FTX has received court approval for its bankruptcy plan, which will allow the company to repay customers using $16.5 billion in assets recovered since its collapse in 2022. US Bankruptcy Judge John Dorsey approved the plan, calling FTX's restructuring "a model case" for handling a complex Chapter 11 bankruptcy.
The Repayment Plan
The wind-down plan, which was also approved by a majority of creditors, focuses on returning funds to FTX's customers before other competing claims, including those from government regulators. The first wave of repayments will see 98% of customers—those with USD$50,000 or less on the exchange—compensated within 60 days of the plan's effective date, which is still to be determined.
This move is significant for creditors, who were hit hard by the sudden downfall of FTX following revelations that founder Sam Bankman-Fried misappropriated customer funds to cover losses at his hedge fund, Alameda Research. Bankman-Fried is currently serving a 25-year sentence for his involvement (and appealing his conviction and sentence), but FTX’s recovery efforts show that some justice may be on the way for its affected customers.
Payback in Percentages
FTX has indicated that customers will be paid 118% of the value in their accounts based on the account value in November 2022, when the company initially filed for bankruptcy. This is a standard approach in bankruptcy law, but some customers are expressing disappointment as Bitcoin has surged from USD$16,000 at the time of FTX’s collapse to over USD$63,000 today, leaving creditors to argue they are missing out on massive gains in crypto prices.
Lawyer David Adler, representing a group of objecting creditors, stressed the frustration over the discrepancy, stating that it’s difficult for customers to see this as full compensation. However, FTX has clarified that returning the actual crypto holdings is impossible because of the sheer number of assets, and that most of the assets were lost or misappropriated, making direct crypto refunds impossible. In the Mt Gox case in Japan, creditors were finally given Bitcoin as distributions, but the trustee in bankruptcy in that case only had to to deal with a single crypto-currency, and the shareholders of Mt Gox supported a distribution which gives 90% of the Bitcoin recovered to customers.
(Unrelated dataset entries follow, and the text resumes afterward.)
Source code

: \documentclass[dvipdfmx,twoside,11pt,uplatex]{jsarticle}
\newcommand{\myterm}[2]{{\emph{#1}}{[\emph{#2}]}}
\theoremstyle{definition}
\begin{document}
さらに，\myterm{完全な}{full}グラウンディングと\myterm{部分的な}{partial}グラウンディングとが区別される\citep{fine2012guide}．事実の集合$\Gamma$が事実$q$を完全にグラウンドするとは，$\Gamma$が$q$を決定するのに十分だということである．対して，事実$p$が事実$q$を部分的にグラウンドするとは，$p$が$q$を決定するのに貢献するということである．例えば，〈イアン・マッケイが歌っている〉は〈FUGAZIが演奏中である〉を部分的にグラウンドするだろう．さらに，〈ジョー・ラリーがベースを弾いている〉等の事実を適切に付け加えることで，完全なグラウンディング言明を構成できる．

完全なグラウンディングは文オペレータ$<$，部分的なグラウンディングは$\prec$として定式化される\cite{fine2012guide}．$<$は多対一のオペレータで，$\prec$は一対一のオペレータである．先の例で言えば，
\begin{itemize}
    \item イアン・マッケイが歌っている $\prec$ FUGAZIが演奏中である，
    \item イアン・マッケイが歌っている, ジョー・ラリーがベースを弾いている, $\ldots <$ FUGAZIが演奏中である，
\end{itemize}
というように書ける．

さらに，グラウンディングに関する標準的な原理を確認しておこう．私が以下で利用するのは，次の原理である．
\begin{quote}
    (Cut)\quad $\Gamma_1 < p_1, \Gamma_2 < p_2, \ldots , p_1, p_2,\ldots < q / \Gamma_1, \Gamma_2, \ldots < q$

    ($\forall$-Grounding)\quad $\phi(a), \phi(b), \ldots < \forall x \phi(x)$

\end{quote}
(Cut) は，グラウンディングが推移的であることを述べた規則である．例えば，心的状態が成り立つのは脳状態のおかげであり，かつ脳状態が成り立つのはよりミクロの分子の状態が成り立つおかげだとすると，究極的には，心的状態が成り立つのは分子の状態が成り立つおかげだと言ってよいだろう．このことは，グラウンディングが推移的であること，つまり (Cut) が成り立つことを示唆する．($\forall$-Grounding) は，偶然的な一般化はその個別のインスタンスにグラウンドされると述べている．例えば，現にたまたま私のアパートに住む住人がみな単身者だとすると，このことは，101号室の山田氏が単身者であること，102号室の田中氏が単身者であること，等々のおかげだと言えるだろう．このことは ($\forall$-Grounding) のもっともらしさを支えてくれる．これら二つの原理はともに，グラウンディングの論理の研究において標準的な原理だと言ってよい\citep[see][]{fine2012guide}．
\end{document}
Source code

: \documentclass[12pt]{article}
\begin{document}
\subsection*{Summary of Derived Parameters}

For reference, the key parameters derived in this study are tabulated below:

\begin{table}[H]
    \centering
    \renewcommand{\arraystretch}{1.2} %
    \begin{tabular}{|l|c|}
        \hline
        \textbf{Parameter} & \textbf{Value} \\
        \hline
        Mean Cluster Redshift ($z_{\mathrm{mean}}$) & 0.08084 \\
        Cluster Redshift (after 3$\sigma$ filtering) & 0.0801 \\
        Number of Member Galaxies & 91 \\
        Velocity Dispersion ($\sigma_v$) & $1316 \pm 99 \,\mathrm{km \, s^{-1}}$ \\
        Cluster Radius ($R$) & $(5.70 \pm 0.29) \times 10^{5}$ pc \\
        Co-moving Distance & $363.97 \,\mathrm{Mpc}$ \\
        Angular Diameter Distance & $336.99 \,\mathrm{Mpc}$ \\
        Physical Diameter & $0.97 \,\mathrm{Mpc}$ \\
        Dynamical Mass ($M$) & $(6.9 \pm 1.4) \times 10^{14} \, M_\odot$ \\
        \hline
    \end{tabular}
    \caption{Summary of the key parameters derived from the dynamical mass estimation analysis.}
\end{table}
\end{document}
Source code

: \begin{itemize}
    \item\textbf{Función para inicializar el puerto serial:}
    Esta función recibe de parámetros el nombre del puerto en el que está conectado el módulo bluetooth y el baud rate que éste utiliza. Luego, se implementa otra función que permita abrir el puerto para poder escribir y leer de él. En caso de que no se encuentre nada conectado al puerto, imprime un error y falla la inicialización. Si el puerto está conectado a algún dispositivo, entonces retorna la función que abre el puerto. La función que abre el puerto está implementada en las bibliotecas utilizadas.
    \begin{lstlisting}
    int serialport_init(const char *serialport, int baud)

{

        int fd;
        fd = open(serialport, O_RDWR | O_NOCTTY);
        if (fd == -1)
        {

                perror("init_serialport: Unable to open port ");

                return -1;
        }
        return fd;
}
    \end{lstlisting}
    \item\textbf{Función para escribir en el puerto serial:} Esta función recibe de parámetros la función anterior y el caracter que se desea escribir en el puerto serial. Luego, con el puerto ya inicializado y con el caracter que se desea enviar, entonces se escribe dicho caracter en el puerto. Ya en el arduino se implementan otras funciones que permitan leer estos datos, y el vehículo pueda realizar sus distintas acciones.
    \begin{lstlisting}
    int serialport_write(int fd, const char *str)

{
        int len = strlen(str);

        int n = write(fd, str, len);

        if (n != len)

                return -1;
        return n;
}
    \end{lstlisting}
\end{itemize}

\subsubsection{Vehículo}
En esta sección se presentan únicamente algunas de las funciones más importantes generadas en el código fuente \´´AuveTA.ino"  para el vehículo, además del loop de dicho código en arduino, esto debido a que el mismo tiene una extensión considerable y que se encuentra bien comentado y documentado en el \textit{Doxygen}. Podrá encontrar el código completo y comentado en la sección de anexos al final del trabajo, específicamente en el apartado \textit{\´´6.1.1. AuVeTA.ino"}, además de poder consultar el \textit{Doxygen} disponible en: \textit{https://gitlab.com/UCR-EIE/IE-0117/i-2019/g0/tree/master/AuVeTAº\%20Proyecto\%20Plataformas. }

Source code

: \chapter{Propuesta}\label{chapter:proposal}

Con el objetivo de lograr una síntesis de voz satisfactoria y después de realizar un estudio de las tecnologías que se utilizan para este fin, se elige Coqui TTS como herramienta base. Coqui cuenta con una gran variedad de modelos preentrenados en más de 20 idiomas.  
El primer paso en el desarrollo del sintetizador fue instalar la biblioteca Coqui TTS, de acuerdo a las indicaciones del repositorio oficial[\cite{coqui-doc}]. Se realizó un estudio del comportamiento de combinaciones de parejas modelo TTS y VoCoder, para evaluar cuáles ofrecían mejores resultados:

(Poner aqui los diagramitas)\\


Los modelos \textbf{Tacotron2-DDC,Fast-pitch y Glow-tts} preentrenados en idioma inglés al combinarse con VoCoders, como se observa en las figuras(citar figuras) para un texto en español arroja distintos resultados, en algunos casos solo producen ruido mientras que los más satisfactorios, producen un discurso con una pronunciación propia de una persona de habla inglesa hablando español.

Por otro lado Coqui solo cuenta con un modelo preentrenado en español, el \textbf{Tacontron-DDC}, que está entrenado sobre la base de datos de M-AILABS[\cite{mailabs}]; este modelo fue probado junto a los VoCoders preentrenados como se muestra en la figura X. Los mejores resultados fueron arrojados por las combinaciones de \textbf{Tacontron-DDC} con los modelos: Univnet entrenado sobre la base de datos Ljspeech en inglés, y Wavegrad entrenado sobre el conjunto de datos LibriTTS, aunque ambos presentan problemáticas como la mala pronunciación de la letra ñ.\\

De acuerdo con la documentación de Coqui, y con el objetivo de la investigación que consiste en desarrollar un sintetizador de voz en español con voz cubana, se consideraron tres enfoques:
A Legal and Financial Victory
FTX negotiated with multiple parties, including US regulators like the Commodity Futures Trading Commission (CFTC) and Internal Revenue Service (IRS), as well as a Bahamian liquidator, to prioritise customer repayments over government penalties. The cooperation of these agencies and the liquidation team was critical, allowing FTX to push customer repayments ahead of other liabilities like fines and taxes.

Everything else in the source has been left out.